(EXERCISE MATERIALS)

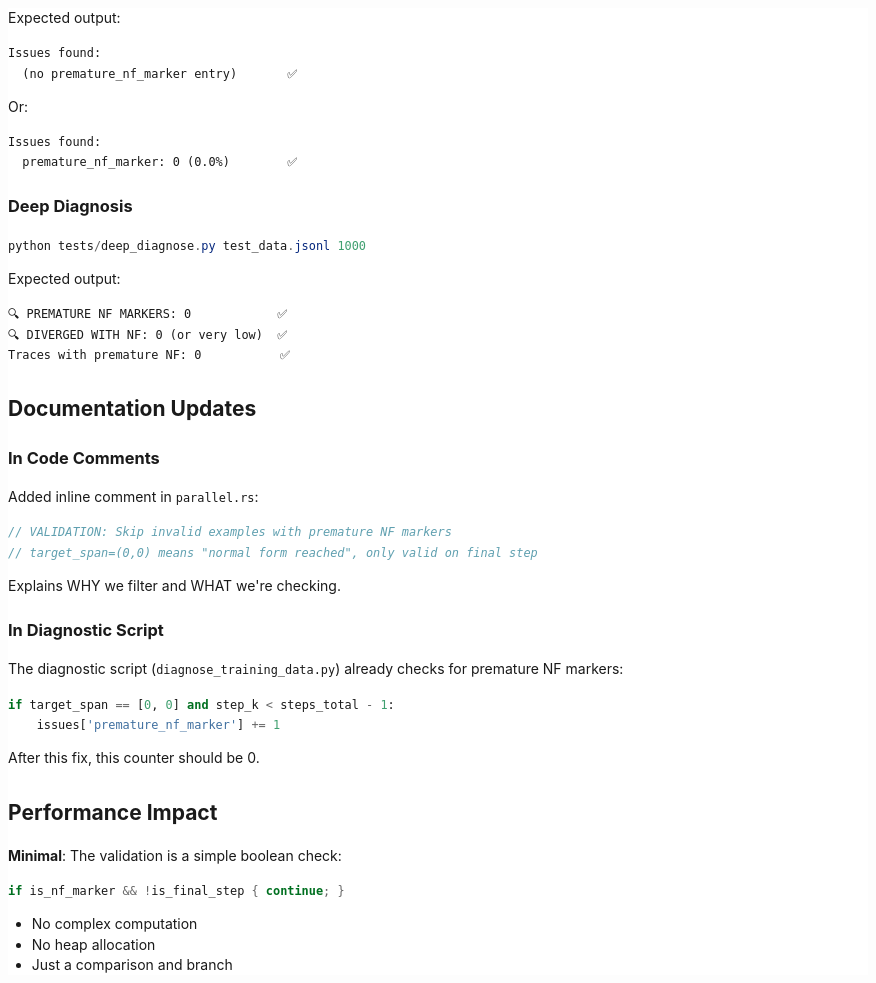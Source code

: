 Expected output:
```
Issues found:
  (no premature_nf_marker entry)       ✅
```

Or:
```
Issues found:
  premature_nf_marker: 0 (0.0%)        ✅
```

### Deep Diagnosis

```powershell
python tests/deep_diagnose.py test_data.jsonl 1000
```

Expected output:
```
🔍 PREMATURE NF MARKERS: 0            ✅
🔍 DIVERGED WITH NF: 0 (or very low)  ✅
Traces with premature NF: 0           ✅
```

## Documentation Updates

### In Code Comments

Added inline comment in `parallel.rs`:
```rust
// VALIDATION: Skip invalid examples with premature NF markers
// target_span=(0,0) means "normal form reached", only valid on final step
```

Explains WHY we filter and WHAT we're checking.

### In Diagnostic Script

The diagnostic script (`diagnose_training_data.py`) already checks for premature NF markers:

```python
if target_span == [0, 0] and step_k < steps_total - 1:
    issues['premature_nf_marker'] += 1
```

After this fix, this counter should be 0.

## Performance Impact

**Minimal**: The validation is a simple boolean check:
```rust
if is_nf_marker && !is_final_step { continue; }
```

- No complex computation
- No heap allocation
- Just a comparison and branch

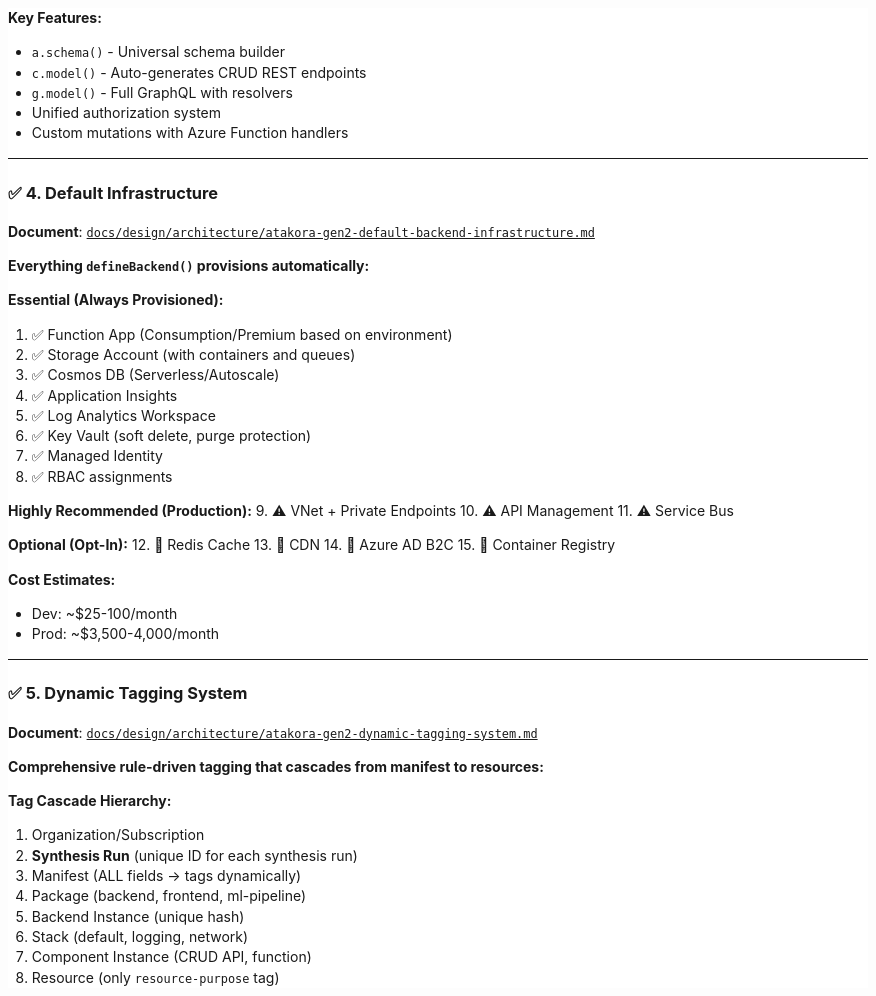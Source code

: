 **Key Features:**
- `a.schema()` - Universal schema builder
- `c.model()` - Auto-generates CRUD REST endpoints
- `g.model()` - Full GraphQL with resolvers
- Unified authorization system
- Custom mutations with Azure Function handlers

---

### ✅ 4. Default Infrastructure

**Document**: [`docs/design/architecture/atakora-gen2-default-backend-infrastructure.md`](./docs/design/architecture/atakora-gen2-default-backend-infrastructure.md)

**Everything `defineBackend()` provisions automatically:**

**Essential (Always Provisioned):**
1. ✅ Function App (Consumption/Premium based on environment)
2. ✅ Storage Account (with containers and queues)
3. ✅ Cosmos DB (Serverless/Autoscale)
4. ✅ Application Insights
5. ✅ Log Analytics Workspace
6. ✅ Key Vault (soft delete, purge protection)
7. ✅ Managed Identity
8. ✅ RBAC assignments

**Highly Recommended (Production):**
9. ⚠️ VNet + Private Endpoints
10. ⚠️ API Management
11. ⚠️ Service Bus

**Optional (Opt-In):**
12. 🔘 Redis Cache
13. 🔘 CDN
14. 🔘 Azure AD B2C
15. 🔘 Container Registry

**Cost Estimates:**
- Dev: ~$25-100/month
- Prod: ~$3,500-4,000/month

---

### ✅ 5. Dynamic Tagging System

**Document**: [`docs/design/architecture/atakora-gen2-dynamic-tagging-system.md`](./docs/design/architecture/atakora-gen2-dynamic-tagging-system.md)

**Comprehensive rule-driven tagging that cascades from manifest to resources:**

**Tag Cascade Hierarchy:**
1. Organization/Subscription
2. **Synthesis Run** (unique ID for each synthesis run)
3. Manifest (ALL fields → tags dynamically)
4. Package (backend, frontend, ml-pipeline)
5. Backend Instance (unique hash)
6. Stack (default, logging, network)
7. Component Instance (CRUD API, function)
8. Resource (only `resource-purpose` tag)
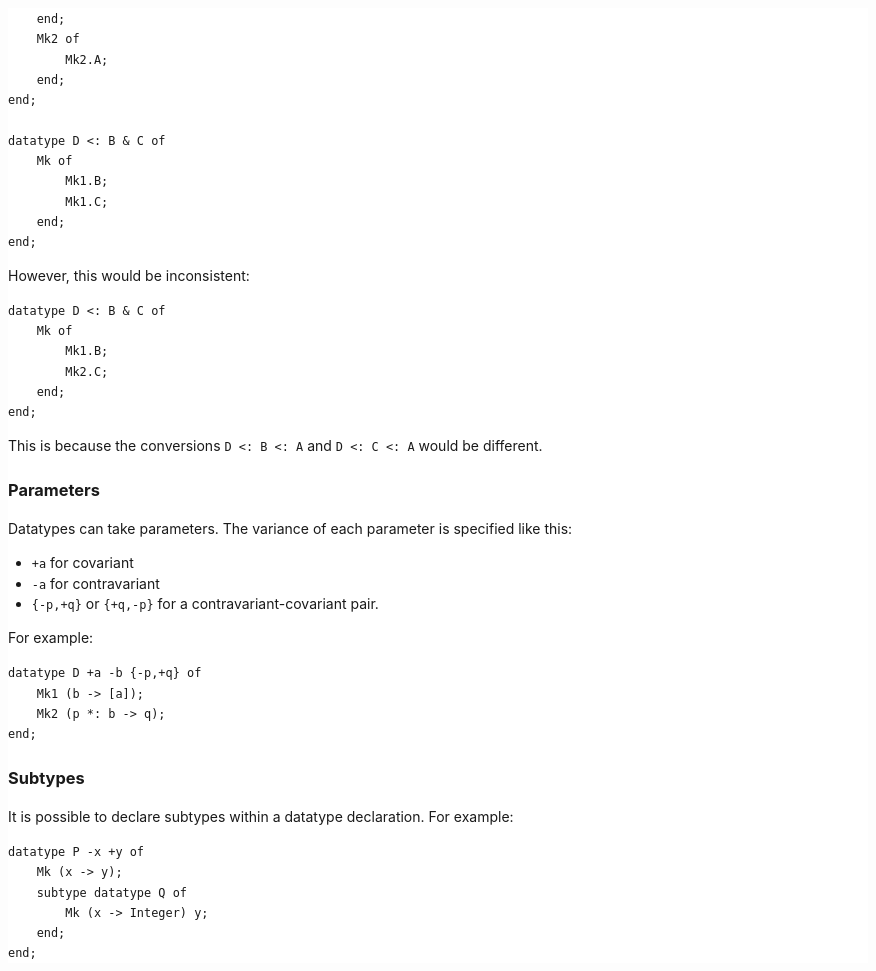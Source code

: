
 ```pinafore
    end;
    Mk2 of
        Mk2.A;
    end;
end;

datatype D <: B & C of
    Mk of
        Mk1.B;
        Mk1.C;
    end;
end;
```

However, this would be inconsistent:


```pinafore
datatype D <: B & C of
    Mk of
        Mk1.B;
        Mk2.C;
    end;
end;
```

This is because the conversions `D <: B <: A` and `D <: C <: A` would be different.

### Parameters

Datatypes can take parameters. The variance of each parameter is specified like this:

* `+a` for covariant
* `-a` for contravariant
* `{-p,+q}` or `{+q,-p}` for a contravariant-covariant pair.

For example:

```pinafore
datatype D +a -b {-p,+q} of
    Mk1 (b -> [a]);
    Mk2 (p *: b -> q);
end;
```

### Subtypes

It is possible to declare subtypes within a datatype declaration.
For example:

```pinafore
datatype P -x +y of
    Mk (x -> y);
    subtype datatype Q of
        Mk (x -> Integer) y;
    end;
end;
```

(End EXERCISE MATERIALS)
(EXERCISE MATERIALS)

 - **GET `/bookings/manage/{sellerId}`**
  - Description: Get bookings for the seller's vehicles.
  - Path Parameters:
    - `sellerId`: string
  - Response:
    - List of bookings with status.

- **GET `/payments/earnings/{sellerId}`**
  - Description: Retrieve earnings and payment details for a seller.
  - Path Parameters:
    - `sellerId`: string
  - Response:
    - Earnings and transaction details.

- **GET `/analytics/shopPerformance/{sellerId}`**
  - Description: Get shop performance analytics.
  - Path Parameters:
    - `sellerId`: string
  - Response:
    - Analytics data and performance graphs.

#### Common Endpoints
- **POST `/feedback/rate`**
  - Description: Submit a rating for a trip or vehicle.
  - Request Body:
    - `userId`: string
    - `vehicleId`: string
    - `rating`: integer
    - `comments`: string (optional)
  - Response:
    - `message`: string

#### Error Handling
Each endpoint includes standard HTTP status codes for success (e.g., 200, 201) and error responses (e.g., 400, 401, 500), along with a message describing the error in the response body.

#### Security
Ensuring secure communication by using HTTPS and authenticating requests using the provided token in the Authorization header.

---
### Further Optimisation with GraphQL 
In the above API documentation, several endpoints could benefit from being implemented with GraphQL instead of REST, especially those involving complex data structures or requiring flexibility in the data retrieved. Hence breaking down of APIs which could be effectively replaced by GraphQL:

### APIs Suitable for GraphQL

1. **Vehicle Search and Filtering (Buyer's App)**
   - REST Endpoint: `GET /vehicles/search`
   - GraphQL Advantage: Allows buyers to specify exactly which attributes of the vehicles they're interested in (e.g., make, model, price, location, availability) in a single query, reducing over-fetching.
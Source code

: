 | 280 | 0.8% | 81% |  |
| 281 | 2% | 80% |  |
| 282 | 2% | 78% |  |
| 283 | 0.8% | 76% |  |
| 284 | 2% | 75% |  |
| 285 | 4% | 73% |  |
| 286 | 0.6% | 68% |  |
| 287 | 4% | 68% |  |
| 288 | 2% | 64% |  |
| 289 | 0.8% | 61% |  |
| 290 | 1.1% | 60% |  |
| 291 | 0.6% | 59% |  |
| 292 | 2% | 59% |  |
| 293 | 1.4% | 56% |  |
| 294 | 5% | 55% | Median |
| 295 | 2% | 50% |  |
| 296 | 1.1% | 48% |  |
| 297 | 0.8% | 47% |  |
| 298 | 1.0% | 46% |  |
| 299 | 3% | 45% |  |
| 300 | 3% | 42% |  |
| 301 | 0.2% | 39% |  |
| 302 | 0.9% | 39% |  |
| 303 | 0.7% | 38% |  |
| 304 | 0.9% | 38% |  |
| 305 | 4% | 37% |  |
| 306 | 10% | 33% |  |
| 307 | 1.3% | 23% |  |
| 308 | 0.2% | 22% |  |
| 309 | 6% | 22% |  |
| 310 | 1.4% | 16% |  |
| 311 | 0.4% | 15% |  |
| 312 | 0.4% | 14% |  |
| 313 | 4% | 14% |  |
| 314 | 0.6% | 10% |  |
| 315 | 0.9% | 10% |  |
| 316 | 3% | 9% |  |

(End EXERCISE MATERIALS)

> [EXERCISE] Starting at the line above with "### In Code Comments", output every line exactly up to and including the line with "- Prod: ~$3,500-4,000/month", but none of the pictures.

> [PROBLEM SOLUTION]
### In Code Comments

Added inline comment in `parallel.rs`:
```rust
// VALIDATION: Skip invalid examples with premature NF markers
// target_span=(0,0) means "normal form reached", only valid on final step
```

Explains WHY we filter and WHAT we're checking.

### In Diagnostic Script

The diagnostic script (`diagnose_training_data.py`) already checks for premature NF markers:

```python
if target_span == [0, 0] and step_k < steps_total - 1:
    issues['premature_nf_marker'] += 1
```

After this fix, this counter should be 0.

## Performance Impact

**Minimal**: The validation is a simple boolean check:
```rust
if is_nf_marker && !is_final_step { continue; }
```

- No complex computation
- No heap allocation
- Just a comparison and branch

Source code

: **Key Features:**
- `a.schema()` - Universal schema builder
- `c.model()` - Auto-generates CRUD REST endpoints
- `g.model()` - Full GraphQL with resolvers
- Unified authorization system
- Custom mutations with Azure Function handlers

---

### ✅ 4. Default Infrastructure

**Document**: [`docs/design/architecture/atakora-gen2-default-backend-infrastructure.md`](./docs/design/architecture/atakora-gen2-default-backend-infrastructure.md)

**Everything `defineBackend()` provisions automatically:**

**Essential (Always Provisioned):**
1. ✅ Function App (Consumption/Premium based on environment)
2. ✅ Storage Account (with containers and queues)
3. ✅ Cosmos DB (Serverless/Autoscale)
4. ✅ Application Insights
5. ✅ Log Analytics Workspace
6. ✅ Key Vault (soft delete, purge protection)
7. ✅ Managed Identity
8. ✅ RBAC assignments

**Highly Recommended (Production):**
9. ⚠️ VNet + Private Endpoints
10. ⚠️ API Management
11. ⚠️ Service Bus

**Optional (Opt-In):**
12. 🔘 Redis Cache
13. 🔘 CDN
14. 🔘 Azure AD B2C
15. 🔘 Container Registry

**Cost Estimates:**
- Dev: ~$25-100/month
- Prod: ~$3,500-4,000/month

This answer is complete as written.